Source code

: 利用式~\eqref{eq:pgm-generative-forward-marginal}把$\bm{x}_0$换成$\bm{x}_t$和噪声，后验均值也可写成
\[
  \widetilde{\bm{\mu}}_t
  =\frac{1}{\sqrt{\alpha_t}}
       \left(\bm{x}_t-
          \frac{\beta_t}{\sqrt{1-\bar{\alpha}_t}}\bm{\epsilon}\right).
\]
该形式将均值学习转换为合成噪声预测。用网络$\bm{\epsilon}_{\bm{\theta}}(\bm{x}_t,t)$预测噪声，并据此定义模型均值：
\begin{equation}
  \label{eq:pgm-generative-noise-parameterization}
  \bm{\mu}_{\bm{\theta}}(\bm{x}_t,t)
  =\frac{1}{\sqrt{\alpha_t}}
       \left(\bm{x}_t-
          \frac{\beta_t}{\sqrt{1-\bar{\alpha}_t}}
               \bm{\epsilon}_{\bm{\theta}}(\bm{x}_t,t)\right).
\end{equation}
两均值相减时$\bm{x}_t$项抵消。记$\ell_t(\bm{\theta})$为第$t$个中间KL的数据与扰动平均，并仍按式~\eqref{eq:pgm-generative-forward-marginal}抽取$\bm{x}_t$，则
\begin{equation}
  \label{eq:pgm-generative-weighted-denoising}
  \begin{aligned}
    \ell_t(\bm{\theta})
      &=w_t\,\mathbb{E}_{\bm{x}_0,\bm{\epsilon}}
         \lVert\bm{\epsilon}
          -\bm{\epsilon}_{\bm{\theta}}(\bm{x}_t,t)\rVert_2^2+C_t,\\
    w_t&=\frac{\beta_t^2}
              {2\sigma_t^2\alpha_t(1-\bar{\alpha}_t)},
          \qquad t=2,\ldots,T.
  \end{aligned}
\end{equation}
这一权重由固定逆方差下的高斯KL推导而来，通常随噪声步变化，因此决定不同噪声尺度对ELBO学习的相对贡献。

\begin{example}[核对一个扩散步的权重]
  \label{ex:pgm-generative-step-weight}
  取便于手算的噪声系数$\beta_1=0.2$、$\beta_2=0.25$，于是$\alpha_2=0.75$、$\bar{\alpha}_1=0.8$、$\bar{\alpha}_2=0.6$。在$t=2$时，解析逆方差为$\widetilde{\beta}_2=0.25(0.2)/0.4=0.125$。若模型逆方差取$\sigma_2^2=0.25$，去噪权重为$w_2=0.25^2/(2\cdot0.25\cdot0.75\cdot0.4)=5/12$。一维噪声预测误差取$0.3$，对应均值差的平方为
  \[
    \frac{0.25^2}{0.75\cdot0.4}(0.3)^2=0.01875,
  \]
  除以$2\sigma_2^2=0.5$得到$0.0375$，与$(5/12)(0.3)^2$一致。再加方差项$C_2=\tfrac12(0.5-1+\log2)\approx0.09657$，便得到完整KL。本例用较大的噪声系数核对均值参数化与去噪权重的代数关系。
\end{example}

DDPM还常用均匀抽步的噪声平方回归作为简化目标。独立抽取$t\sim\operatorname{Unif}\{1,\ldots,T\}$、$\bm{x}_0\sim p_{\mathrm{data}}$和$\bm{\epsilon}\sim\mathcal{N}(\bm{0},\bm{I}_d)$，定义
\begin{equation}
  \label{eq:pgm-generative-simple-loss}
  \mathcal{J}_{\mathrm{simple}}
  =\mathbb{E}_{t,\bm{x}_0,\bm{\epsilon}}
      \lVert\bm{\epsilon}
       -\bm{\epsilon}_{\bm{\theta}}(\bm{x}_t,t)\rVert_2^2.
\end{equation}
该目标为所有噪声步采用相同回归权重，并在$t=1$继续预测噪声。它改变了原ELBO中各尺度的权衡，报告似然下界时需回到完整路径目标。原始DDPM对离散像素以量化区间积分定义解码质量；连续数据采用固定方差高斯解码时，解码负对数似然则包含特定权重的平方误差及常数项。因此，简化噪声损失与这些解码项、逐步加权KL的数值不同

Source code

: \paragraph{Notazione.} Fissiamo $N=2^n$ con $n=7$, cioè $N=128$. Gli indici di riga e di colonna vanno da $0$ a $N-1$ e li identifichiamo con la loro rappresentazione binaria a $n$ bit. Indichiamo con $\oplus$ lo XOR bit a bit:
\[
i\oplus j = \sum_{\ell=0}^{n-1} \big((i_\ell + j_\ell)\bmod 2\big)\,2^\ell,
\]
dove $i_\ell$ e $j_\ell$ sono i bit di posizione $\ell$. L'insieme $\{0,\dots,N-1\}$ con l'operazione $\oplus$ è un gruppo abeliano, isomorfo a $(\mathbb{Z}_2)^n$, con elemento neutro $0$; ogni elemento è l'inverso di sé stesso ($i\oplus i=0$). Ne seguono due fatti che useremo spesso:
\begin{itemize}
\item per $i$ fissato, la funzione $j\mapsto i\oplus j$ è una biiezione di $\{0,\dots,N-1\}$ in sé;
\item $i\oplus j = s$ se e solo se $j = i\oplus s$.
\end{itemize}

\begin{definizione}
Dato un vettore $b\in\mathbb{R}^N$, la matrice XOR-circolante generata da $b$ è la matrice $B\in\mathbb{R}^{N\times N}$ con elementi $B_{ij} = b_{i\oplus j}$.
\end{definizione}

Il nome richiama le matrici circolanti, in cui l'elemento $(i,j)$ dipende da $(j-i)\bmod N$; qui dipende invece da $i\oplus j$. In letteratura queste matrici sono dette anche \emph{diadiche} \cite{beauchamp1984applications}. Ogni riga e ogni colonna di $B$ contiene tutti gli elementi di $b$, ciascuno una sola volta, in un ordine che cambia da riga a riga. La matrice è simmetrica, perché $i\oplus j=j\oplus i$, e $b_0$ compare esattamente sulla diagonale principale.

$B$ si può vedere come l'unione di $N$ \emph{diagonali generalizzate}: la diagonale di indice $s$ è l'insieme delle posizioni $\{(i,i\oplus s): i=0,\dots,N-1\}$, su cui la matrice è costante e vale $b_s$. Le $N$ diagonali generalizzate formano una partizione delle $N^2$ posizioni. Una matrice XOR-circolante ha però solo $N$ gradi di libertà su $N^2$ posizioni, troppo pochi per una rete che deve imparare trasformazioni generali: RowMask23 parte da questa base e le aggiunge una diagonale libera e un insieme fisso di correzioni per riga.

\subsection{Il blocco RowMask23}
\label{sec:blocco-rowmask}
────────────────────────────────────────
Work out how many lines in the preceding data include the word "eqref". State only that number.

2